On Wed, Aug 7, 2024 at 2:59 PM J. D. Jordan
<jeremiah.jor...@gmail.com> wrote:
If you have a lot of snapshots and have for example a
metric monitoring them and their sizes, if you don’t
cache it, creating the metric can cause performance
degradation. We added the cache because we saw this
happen to databases more than once.
> On Aug 7, 2024, at 7:54 AM, Josh McKenzie
<jmcken...@apache.org> wrote:
>
>
>>
>> Snapshot metadata are currently stored in memory /
they are cached so we do not need to go to disk every
single time we want to list them, the more snapshots
we have, the worse it is.
> Are we enumerating our snapshots somewhere on the
hot path, or is this performance concern misplaced?
>
>> On Wed, Aug 7, 2024, at 7:44 AM, Štefan Miklošovič
wrote:
>> Snapshot metadata are currently stored in memory /
they are cached so we do not need to go to disk every
single time we want to list them, the more snapshots
we have, the worse it is.
>>
>> When a snapshot is _manually_ removed from disk,
not from nodetool clearsnapshot, just by rm -rf on a
respective snapshot directory, then such snapshot
will be still visible in nodetool listsnapshots.
Manual removal of a snapshot might be done e.g. by
accident or by some "impatient" operator who just
goes to disk and removes it there instead of using
nodetool or respective JMX method.
>>
>> To improve UX here, what I came up with is that we
might use Java's WatchService where each snapshot dir
would be registered.

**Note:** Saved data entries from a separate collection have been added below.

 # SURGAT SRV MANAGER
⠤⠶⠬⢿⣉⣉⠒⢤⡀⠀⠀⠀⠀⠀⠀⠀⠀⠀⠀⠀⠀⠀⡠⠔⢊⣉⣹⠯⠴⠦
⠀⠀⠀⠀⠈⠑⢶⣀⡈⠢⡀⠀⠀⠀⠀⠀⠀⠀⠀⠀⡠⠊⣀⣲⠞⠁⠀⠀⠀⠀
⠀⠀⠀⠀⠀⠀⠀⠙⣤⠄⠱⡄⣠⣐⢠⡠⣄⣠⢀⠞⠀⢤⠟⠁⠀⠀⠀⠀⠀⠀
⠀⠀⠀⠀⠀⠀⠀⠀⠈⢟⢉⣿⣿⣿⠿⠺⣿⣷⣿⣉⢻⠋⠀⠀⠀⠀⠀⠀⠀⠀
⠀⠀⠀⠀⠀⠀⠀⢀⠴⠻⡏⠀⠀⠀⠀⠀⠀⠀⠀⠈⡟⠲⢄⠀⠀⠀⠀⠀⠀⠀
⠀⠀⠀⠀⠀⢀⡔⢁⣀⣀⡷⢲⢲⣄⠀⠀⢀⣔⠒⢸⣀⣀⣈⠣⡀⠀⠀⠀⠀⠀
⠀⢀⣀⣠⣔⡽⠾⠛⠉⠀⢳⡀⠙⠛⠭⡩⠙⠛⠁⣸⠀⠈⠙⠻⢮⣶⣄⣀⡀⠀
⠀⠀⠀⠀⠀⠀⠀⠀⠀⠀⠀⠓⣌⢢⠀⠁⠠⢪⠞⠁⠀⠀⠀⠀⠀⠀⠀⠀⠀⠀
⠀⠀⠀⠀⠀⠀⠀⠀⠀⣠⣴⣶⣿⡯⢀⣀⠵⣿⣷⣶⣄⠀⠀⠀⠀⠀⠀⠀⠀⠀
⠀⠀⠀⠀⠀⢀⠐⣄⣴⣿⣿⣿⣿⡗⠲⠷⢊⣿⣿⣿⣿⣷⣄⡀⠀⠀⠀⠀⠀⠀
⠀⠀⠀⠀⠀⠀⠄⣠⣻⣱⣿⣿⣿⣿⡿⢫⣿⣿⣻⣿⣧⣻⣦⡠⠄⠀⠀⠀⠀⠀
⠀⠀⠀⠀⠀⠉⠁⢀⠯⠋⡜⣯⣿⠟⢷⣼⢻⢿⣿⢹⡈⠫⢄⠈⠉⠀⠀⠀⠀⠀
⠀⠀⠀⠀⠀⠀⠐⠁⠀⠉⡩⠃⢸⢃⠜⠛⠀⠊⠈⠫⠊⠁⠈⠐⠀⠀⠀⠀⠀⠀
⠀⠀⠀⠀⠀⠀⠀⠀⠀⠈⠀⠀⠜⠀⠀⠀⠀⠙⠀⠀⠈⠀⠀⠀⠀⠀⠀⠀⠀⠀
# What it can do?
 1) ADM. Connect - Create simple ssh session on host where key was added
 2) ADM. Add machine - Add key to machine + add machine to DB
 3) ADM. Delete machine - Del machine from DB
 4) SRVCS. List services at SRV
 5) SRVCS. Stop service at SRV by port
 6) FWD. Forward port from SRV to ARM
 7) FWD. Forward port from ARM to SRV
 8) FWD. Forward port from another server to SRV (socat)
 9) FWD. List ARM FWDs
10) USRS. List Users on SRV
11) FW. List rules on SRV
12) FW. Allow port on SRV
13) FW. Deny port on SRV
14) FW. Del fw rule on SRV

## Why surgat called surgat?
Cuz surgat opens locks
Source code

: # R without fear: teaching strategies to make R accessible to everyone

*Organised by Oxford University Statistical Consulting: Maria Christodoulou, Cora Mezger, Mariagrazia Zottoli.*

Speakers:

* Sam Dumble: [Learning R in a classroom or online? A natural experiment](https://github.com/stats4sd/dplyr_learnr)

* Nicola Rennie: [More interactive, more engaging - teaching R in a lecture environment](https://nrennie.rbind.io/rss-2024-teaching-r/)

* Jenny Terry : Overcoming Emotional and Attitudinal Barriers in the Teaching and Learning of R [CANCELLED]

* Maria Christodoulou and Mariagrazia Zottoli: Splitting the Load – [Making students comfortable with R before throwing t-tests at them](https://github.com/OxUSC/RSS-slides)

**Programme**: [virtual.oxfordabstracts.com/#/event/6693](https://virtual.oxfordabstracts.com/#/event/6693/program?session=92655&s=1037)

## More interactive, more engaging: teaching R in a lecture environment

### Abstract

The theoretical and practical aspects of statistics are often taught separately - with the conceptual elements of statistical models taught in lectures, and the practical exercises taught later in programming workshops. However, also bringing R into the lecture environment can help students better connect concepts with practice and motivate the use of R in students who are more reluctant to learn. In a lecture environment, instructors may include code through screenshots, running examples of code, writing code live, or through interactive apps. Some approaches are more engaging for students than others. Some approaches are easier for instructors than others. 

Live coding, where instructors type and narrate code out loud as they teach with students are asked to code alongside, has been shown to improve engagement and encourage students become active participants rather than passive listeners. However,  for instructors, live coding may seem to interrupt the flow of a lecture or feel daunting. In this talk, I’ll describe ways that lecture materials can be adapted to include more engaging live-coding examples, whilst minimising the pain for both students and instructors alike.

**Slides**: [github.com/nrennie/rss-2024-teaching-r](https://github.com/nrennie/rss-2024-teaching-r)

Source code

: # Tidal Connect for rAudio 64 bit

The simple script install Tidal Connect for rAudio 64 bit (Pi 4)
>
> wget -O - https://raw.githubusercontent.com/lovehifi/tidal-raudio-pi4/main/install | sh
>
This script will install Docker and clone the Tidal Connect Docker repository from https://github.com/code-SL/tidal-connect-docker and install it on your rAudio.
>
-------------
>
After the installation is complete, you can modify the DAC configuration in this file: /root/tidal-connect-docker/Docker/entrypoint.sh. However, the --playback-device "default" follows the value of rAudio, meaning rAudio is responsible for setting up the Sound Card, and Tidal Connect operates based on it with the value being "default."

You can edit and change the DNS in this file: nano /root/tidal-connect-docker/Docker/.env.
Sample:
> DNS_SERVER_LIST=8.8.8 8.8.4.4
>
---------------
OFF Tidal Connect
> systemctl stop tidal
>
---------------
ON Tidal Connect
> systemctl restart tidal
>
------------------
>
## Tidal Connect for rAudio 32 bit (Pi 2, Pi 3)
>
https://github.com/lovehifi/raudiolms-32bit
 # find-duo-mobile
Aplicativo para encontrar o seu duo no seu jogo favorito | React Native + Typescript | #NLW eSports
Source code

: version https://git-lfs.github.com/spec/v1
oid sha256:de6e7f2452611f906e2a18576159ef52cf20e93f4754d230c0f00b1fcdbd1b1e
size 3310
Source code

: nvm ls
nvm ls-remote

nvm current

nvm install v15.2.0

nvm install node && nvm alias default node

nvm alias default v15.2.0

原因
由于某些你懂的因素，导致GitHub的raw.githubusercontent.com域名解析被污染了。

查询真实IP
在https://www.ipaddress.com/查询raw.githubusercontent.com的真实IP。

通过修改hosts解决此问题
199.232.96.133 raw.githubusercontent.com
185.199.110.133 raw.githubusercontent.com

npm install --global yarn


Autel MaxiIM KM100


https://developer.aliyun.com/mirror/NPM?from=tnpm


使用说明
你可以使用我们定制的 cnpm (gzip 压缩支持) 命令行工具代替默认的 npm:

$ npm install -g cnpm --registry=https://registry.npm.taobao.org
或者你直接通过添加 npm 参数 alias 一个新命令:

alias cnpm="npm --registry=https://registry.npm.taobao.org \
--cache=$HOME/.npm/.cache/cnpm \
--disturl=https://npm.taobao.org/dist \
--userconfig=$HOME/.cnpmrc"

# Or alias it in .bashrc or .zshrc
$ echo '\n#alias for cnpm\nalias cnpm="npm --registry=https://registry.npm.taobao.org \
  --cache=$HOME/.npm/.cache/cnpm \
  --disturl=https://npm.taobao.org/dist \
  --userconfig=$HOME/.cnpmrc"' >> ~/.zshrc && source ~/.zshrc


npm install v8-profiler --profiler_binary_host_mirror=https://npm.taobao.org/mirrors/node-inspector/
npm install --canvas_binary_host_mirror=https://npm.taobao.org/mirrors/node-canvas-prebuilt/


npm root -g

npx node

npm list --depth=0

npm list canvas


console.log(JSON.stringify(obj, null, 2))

WatchService is part of Java, it
uses inotify subsystem which is what Linux kernel
offers. The result of doing it is that once a
snapshot dir is registered to be watched and when it
is removed then we are notified about that via
inotify / WatchService so we can react on it and
remove the in-memory representation of that so it
will not be visible in the output anymore.
>>
>> While this works, there are some questions / concerns
>>
>> 1) What do people think about inotify in general?

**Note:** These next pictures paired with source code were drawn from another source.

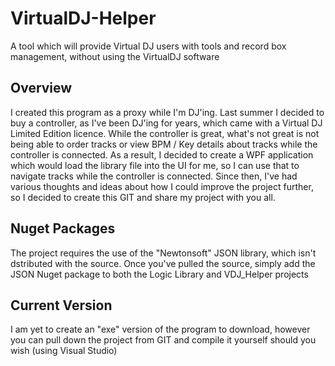# VirtualDJ-Helper
A tool which will provide Virtual DJ users with tools and record box management, without using the VirtualDJ software

## Overview
I created this program as a proxy while I'm DJ'ing. Last summer I decided to buy a controller, as I've been DJ'ing for years, which came with a Virtual DJ Limited Edition licence.  While the controller is great, what's not great is not being able to order tracks or view BPM / Key details about tracks while the controller is connected.  As a result, I decided to create a WPF application which would load the library file into the UI for me, so I can use that to navigate tracks while the controller is connected.  Since then, I've had various thoughts and ideas about how I could improve the project further, so I decided to create this GIT and share my project with you all.

## Nuget Packages
The project requires the use of the "Newtonsoft" JSON library, which isn't dstributed with the source.  Once you've pulled the source, simply add the JSON Nuget package to both the Logic Library and VDJ_Helper projects

## Current Version
I am yet to create an "exe" version of the program to download, however you can pull down the project from GIT and compile it yourself should you wish (using Visual Studio)
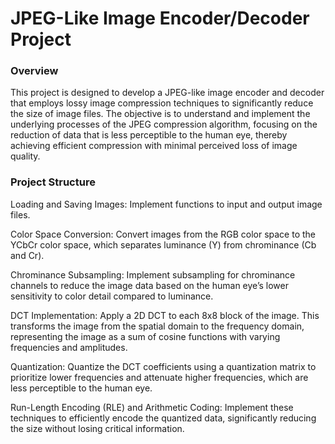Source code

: # JPEG-Like Image Encoder/Decoder Project
### Overview
This project is designed to develop a JPEG-like image encoder and decoder that employs lossy image compression techniques to significantly reduce the size of image files. The objective is to understand and implement the underlying processes of the JPEG compression algorithm, focusing on the reduction of data that is less perceptible to the human eye, thereby achieving efficient compression with minimal perceived loss of image quality.

### Project Structure

Loading and Saving Images: Implement functions to input and output image files.

Color Space Conversion: Convert images from the RGB color space to the YCbCr color space, which separates luminance (Y) from chrominance (Cb and Cr).

Chrominance Subsampling: Implement subsampling for chrominance channels to reduce the image data based on the human eye’s lower sensitivity to color detail compared to luminance.

DCT Implementation: Apply a 2D DCT to each 8x8 block of the image. This transforms the image from the spatial domain to the frequency domain, representing the image as a sum of cosine functions with varying frequencies and amplitudes.

Quantization: Quantize the DCT coefficients using a quantization matrix to prioritize lower frequencies and attenuate higher frequencies, which are less perceptible to the human eye.

Run-Length Encoding (RLE) and Arithmetic Coding: Implement these techniques to efficiently encode the quantized data, significantly reducing the size without losing critical information.

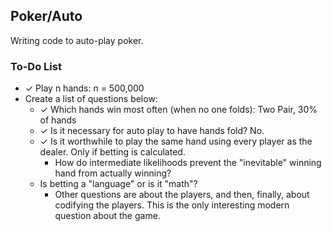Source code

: ## Poker/Auto

Writing code to auto-play poker.

### To-Do List
- ✓ Play n hands: n = 500,000
- Create a list of questions below:
  - ✓ Which hands win most often (when no one folds): Two Pair, 30% of hands
  - ✓ Is it necessary for auto play to have hands fold? No.
  - ✓ Is it worthwhile to play the same hand using every player as the dealer. Only if betting is calculated.
    - How do intermediate likelihoods prevent the "inevitable" winning hand from actually winning?
  - Is betting a "language" or is it "math"?
    - Other questions are about the players, and then, finally, about codifying the players. This is the only interesting modern question about the game.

I tested this on 10k snapshots and it seems to work
just fine, nevertheless there is in general no strong
guarantee that every single event will come through,
there is also a family of kernel parameters around
this where more tuning can be done etc. It is also
questionable how this will behave on other systems
from Linux (Mac etc). While JRE running on different
platforms also implements this, I am not completely
sure these implementations are quality-wise the same
as for Linux etc. There is a history of
not-so-quality implementations for other systems
(events not coming through on Macs etc) and while I
think we are safe on Linux, I am not sure we want to
go with this elsewhere.
>>
>> 2) inotify brings more entropy into the codebase,
it is another thing we need to take care of etc
(however, it is all concentrated in one class and
pretty much "isolated" from everything else)
>>
>> I made this feature optional and it is turned off
by default so people need to explicitly opt-in into
this so we are not forcing it on anybody.
>>
>> If we do not want to go with inotify, another
option would be to have a background thread which
would periodically check if a manifest exists on a
disk, if it does not, then a snapshot does not
either. While this works, what I do not like about
this is that the primary reason we moved it to memory
was to bypass IO as much as possible yet here we
would introduce another check which would go to disk,
and this would be done periodically, which beats the
whole purpose. If an operator lists snapshots once a
week and there is a background check running every 10
minutes (for example), then the cummulative number of
IO operations migth be bigger than us just doing
nothing at all. For this reason, if we do not want to
go with inotify, I would also not implement any
automatic background check. Instead of that, there
would be SnapshotManagerMbean#refresh() method which
would just forcibly reload all snapshots from
scratch. I think that manual deletion of snapshots is
not something a user would do regularly, snapshots
are meant to be removed via nodetool or JMX. If
manual removal ever happens then in order to make it
synchronized again, the refreshing of these snapshots
would be required. There might be an additional flag
in nodetool listsnapshots, once specified, refreshing
would be done, otherwise not.
>>
>> How does this all sound to people?